Inventors: Doh-hyung Kim (Suwon), Yang-seock Seo (Seoul)
Primary Examiner: Forester W. Isen
Assistant Examiner: Elizabeth McChesney
Attorney, Agent or Law Firm: Burns, Doane, Swecker & Mathis, LLP
Application Number: 09/175,473

Abstract

A 3D sound reproducing apparatus for multiple listeners includes an inverse filter module for filtering an input sound signal such that each of the listeners can have the same virtual sound source, time multiplexing module for sequentially selecting one of the sound signals filtered by the inverse filter module at a predetermined interval, and a plurality of speakers for outputting the sound signal selected by the time multiplexing means as sound.

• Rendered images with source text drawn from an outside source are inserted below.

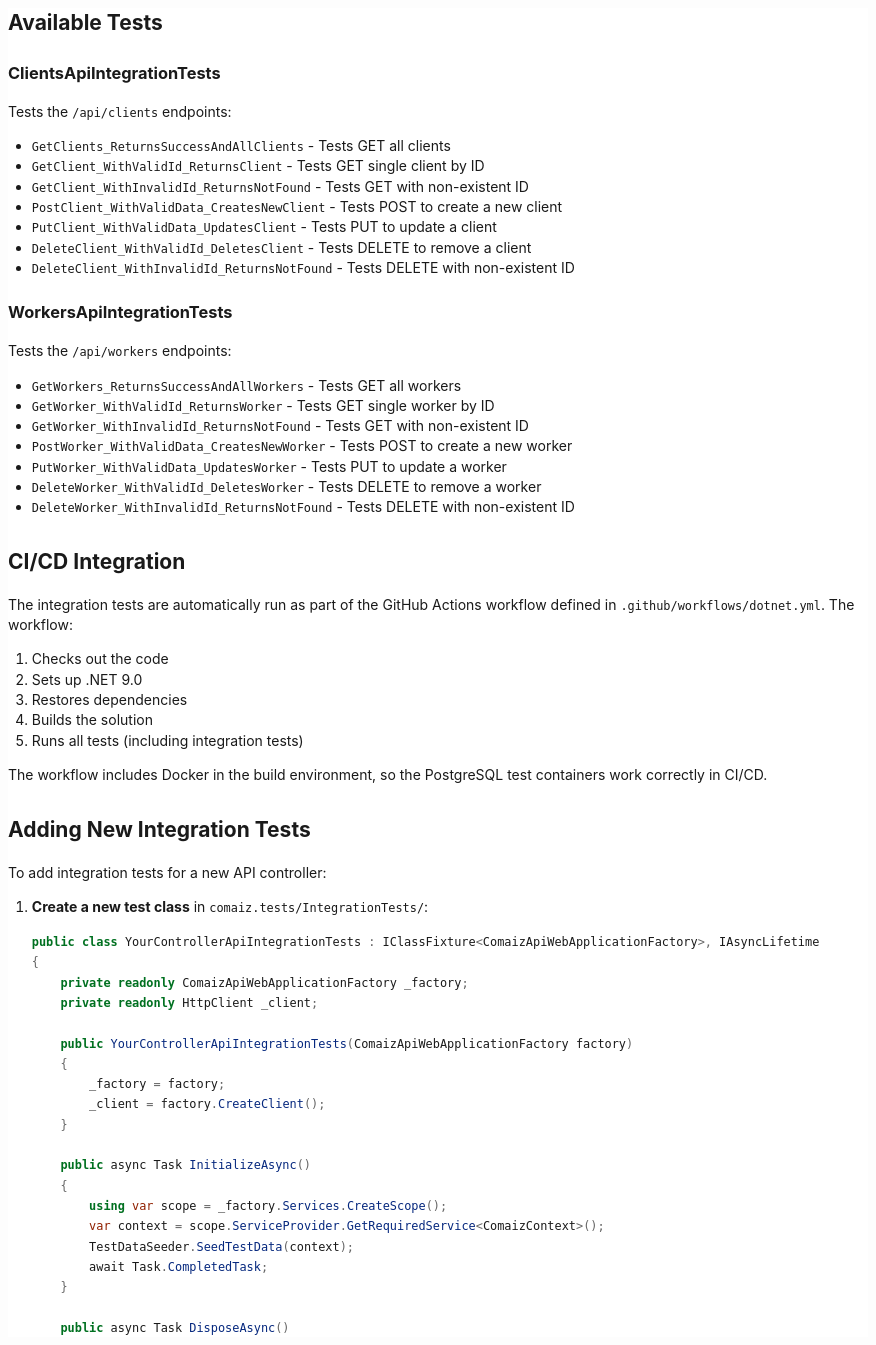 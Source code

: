 ## Available Tests

### ClientsApiIntegrationTests

Tests the `/api/clients` endpoints:
- `GetClients_ReturnsSuccessAndAllClients` - Tests GET all clients
- `GetClient_WithValidId_ReturnsClient` - Tests GET single client by ID
- `GetClient_WithInvalidId_ReturnsNotFound` - Tests GET with non-existent ID
- `PostClient_WithValidData_CreatesNewClient` - Tests POST to create a new client
- `PutClient_WithValidData_UpdatesClient` - Tests PUT to update a client
- `DeleteClient_WithValidId_DeletesClient` - Tests DELETE to remove a client
- `DeleteClient_WithInvalidId_ReturnsNotFound` - Tests DELETE with non-existent ID

### WorkersApiIntegrationTests

Tests the `/api/workers` endpoints:
- `GetWorkers_ReturnsSuccessAndAllWorkers` - Tests GET all workers
- `GetWorker_WithValidId_ReturnsWorker` - Tests GET single worker by ID
- `GetWorker_WithInvalidId_ReturnsNotFound` - Tests GET with non-existent ID
- `PostWorker_WithValidData_CreatesNewWorker` - Tests POST to create a new worker
- `PutWorker_WithValidData_UpdatesWorker` - Tests PUT to update a worker
- `DeleteWorker_WithValidId_DeletesWorker` - Tests DELETE to remove a worker
- `DeleteWorker_WithInvalidId_ReturnsNotFound` - Tests DELETE with non-existent ID

## CI/CD Integration

The integration tests are automatically run as part of the GitHub Actions workflow defined in `.github/workflows/dotnet.yml`. The workflow:
1. Checks out the code
2. Sets up .NET 9.0
3. Restores dependencies
4. Builds the solution
5. Runs all tests (including integration tests)

The workflow includes Docker in the build environment, so the PostgreSQL test containers work correctly in CI/CD.

## Adding New Integration Tests

To add integration tests for a new API controller:

1. **Create a new test class** in `comaiz.tests/IntegrationTests/`:
   ```csharp
   public class YourControllerApiIntegrationTests : IClassFixture<ComaizApiWebApplicationFactory>, IAsyncLifetime
   {
       private readonly ComaizApiWebApplicationFactory _factory;
       private readonly HttpClient _client;

       public YourControllerApiIntegrationTests(ComaizApiWebApplicationFactory factory)
       {
           _factory = factory;
           _client = factory.CreateClient();
       }

       public async Task InitializeAsync()
       {
           using var scope = _factory.Services.CreateScope();
           var context = scope.ServiceProvider.GetRequiredService<ComaizContext>();
           TestDataSeeder.SeedTestData(context);
           await Task.CompletedTask;
       }

       public async Task DisposeAsync()
   ```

Thus, the 3D sound reproducing apparatus for multiple listeners can concurrently present the same 3D sound effect to multiple listeners.

Description

Description

BACKGROUND OF THE INVENTION

1. Field of the Invention

The present invention relates to a three-dimensional (3D) sound reproducing apparatus, and more particularly, to a 3D sound reproducing apparatus for multiple listeners which concurrently presents the same 3D sound to multiple listeners, and a method thereof.

2. Description of the Related Art

In the audio industry, there has been efforts to reproduce sound with a full sense of presence such that an audio case is formed at a one dimensional point or on a two dimensional plane. That is, a mono system at the initial development stage, a stereo system, and recently a Dolby surround sound system are all for reproduction of sound with a sense of presence. However, as the multimedia industry develops, the aim of technologies concerning recording and reproducing aural information, i.e., a sound signal, as well as visual information, changes from a faithful reproduction with a sense of presence to a reproduction with a 3D sound space in which an audio case can be located at an arbitrary position.

Most audio apparatuses available today reproduce a stereo sound signal rather than a mono sound signal. When a stereo sound signal is reproduced, the range of a sense of presence felt through reproduced signals is limited by the installation positions of speakers. Accordingly, to improve the range of a sense of presence, studies for improving reproduction capability of a speaker and generating a virtual signal using signal processing have been conducted.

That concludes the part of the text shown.